Quelle pietre ti faranno persino piangere, un giorno, nella mestizia di una fine, temuta prevedibile vicina, ma non scansata.
E doveva ancora arrivare il giorno in cui avresti detto ad una donna della Samaria:verrà il tempo in cui non adorerete il Signore né nel tempio sul vostro monte né nel tempio a Gerusalemme; adorerete Dio in Spirito e Verità.
Non ti poteva comprendere quella donna e non abbiamo ancora compreso noi stessi, oggi, quella tua parola sconvolgente e liberatrice. E abbiamo costruito nuovi templi e nuovi recinti sacri: perché risulti chiaro ed evidente, chi sta dentro e chi sta fuori.
I nove, intanto, guariti dalla piaga, dal disonore e dall’esclusione, sono subito rientrati nell’appartenenza e nella sicurezza della Legge. Al sacerdote avranno detto: un Profeta ci ha guariti e ci ha inviati a te. E il sacerdote non ha indagato ulteriormente: se vi ha detto di passare da noi, non è, per ora, un profeta temibile.
Solo uno straniero è riuscito a percepire la novità.
Il tuo evangelista riferisce che tu gli hai detto: la tua fede ti ha salvato.
La fede in Te e non nel Tempio?
Salvato dalla religione e dalla schiavitù della Legge ed ora libero di seguirti, di amare le cose che Tu ami e Te stesso? …mettersi alla tua sequela…

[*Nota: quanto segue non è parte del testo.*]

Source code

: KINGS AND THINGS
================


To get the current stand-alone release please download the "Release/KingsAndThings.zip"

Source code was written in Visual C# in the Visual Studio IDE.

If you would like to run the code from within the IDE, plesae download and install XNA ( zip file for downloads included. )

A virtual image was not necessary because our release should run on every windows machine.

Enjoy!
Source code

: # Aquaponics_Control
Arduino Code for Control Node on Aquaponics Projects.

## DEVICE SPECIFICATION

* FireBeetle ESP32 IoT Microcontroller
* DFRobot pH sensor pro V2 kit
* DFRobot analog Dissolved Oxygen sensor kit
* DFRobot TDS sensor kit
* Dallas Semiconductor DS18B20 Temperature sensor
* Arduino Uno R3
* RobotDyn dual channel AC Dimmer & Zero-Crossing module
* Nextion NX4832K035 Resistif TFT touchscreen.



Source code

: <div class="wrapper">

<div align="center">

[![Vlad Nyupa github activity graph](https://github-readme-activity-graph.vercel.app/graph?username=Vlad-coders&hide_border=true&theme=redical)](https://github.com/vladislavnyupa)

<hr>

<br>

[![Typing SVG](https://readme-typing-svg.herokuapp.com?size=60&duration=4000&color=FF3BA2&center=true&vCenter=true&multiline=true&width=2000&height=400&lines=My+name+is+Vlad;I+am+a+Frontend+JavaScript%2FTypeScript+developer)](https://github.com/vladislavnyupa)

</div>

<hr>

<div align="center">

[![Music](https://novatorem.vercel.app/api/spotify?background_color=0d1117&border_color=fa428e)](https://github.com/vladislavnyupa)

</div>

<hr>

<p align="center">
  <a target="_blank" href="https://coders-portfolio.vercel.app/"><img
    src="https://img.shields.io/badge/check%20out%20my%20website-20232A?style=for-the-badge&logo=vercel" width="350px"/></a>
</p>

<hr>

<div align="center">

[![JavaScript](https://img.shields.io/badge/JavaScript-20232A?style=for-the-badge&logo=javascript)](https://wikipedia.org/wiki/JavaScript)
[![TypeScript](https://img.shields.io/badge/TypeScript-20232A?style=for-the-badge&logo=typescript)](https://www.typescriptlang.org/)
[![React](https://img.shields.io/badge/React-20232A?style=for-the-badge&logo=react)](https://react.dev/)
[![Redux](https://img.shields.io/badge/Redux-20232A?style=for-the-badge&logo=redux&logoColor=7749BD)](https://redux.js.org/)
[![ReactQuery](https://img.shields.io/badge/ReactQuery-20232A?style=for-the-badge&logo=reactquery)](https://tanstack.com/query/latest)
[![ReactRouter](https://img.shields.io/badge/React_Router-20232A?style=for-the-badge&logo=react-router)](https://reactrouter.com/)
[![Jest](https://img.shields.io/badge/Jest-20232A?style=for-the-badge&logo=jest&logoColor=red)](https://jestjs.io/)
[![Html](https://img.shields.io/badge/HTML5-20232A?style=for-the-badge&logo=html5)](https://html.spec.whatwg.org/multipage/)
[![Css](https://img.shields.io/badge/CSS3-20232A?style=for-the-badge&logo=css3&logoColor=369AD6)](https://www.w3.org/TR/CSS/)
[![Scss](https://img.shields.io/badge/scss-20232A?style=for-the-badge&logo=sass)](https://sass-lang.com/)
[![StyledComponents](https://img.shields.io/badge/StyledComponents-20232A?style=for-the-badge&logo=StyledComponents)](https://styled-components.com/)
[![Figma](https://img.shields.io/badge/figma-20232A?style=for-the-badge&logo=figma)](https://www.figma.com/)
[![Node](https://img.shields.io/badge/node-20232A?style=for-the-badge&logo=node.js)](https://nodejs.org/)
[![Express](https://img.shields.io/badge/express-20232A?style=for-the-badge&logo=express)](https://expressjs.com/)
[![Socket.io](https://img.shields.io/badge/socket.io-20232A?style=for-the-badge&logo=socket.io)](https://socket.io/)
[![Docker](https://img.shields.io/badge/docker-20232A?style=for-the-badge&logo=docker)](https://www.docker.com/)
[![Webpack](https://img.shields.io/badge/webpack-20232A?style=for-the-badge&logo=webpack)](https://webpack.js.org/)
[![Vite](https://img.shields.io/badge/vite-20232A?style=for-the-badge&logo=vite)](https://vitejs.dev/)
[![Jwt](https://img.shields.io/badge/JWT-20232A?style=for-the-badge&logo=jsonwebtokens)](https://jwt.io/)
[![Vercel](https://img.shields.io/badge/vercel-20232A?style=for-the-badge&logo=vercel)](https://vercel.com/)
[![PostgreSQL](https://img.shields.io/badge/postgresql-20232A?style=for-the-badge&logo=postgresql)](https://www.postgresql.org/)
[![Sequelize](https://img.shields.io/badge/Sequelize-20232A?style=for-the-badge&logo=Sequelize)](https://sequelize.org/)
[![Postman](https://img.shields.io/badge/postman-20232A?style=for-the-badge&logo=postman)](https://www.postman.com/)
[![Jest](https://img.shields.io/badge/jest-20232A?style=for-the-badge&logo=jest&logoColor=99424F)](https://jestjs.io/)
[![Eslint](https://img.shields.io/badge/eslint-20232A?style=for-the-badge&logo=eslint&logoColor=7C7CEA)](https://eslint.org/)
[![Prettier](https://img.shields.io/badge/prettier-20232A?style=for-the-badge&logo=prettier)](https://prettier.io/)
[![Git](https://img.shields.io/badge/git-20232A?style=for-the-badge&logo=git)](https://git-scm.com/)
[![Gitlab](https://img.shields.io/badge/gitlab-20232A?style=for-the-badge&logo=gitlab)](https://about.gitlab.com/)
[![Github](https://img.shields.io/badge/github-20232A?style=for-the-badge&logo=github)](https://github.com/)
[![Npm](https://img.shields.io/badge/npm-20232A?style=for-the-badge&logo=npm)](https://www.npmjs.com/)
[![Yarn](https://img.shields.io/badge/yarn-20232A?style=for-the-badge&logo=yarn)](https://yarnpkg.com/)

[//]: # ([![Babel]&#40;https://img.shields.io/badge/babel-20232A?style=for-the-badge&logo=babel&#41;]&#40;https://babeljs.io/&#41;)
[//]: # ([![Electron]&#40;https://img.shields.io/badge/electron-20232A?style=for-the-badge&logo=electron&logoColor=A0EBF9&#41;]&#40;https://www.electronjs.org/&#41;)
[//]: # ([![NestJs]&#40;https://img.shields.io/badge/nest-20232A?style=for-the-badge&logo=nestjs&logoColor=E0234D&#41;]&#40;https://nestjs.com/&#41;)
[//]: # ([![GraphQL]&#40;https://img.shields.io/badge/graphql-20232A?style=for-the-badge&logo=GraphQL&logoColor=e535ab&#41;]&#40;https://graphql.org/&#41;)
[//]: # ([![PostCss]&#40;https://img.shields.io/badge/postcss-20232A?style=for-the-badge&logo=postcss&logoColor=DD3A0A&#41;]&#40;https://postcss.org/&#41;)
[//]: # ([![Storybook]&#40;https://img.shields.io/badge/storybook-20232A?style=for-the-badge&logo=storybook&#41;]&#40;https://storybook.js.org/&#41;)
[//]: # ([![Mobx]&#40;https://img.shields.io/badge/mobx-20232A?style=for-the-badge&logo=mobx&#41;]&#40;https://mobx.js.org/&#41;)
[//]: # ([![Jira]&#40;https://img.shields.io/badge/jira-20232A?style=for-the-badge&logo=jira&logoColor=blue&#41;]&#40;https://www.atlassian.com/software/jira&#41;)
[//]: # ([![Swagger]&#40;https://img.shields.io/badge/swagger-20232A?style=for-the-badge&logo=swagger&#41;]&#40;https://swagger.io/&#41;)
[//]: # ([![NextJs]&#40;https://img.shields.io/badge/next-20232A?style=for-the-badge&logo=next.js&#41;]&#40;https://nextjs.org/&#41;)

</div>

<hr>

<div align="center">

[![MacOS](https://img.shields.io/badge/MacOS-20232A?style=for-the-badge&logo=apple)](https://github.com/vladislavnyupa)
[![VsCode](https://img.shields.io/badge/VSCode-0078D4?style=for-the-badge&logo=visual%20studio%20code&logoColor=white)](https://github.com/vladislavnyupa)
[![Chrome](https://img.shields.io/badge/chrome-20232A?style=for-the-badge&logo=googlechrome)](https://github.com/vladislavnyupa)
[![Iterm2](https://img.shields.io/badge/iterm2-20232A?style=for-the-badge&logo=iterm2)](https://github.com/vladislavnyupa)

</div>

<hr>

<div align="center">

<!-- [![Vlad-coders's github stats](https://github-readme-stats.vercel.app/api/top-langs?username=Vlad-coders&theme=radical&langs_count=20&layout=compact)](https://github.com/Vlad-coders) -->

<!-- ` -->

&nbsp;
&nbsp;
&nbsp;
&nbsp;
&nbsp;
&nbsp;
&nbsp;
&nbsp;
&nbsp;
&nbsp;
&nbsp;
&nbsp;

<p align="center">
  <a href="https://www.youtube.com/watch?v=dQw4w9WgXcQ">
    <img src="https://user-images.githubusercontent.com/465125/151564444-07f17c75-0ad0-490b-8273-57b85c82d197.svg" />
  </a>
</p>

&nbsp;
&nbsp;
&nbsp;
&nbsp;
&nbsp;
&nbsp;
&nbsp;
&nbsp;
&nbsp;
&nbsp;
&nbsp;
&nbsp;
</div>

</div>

E perché questo evento capita ad uno straniero e non alla gente del tuo popolo eletto?
Forse perché egli, lo straniero, è già fuori dal Tempio?
Lui, unescluso a prescindere dalla lebbra, ti ha riconosciuto.
Un giorno a Giovanni il battista che mandava i suoi discepoli a interrogarti, hai risposto: “andate e riferite a Giovanni: i ciechi recuperano la vista, gli storpi camminano, i lebbrosi sono guariti (Matteo, 11,4). E non aggiungesti altro; l’evocazione di quelle parole degli antichi profeti doveva bastare.
Ai nove, rientrati nella Legge e nella Religione, le conosciute e venerate parole dei profeti apparivano come suppellettili sacri e preziosi da venerare, ma da lasciare lì, nel Tempio; chiusinel mobiletto dei sacri rotoli delle sacre scritture.
E Tu – sempre più fuori e lontano da tutti i Templi - continui il tuo cammino di profeta del Padre e compagno di strada dello straniero.